═════ Data section ═════

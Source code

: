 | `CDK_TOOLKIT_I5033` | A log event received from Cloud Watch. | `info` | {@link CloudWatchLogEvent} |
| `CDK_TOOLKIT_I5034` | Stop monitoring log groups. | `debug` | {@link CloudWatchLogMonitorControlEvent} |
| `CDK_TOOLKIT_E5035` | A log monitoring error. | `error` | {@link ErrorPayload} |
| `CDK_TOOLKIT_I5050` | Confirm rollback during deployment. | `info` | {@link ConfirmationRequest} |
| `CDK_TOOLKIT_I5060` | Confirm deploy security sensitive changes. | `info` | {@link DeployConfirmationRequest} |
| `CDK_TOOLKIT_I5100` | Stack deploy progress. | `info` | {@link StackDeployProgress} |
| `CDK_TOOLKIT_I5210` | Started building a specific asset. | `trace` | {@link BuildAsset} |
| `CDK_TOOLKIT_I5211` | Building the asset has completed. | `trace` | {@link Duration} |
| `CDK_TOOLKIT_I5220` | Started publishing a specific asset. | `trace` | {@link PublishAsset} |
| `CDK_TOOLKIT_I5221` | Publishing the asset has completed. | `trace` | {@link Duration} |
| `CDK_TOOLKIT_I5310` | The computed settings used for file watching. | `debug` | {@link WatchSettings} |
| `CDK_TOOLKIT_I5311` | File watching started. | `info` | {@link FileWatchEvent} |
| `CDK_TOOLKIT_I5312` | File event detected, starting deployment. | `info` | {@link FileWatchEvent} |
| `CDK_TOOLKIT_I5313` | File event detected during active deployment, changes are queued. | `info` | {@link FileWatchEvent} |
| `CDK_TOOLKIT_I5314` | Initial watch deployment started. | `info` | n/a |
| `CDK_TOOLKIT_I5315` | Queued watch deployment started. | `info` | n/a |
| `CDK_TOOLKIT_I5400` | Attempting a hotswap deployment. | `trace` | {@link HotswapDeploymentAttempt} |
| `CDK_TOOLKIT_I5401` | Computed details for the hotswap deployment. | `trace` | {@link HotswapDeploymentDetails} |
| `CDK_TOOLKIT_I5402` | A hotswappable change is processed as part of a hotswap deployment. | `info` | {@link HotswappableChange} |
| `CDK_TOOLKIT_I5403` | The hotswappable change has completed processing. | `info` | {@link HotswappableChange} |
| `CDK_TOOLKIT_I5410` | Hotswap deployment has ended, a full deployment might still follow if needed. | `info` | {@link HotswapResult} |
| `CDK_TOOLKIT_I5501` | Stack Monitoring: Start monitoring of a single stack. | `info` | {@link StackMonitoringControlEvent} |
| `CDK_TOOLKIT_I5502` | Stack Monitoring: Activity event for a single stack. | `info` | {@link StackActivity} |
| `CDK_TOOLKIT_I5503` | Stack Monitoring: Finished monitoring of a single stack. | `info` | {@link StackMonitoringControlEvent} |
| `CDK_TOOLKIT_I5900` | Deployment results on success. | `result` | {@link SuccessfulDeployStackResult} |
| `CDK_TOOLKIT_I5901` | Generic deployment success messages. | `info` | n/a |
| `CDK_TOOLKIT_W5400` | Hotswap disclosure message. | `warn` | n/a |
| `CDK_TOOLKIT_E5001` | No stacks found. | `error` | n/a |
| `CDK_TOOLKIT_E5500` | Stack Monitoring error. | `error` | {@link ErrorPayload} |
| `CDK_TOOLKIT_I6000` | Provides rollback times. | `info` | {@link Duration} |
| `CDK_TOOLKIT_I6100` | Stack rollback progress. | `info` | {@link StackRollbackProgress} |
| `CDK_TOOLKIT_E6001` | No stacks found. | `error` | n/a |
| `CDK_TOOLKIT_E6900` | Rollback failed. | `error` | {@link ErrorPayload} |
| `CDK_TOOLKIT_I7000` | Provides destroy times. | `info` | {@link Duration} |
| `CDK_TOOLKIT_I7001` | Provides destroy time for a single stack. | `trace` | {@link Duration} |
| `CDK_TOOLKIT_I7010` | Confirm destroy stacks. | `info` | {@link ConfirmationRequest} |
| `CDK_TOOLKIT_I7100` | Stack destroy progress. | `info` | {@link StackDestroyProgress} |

═════

## Task to complete:
Filter the records down to the lines containing the word "progress", and copy those.

## Written response:
| `CDK_TOOLKIT_I5100` | Stack deploy progress. | `info` | {@link StackDeployProgress} |
| `CDK_TOOLKIT_I6100` | Stack rollback progress. | `info` | {@link StackRollbackProgress} |
| `CDK_TOOLKIT_I7100` | Stack destroy progress. | `info` | {@link StackDestroyProgress} |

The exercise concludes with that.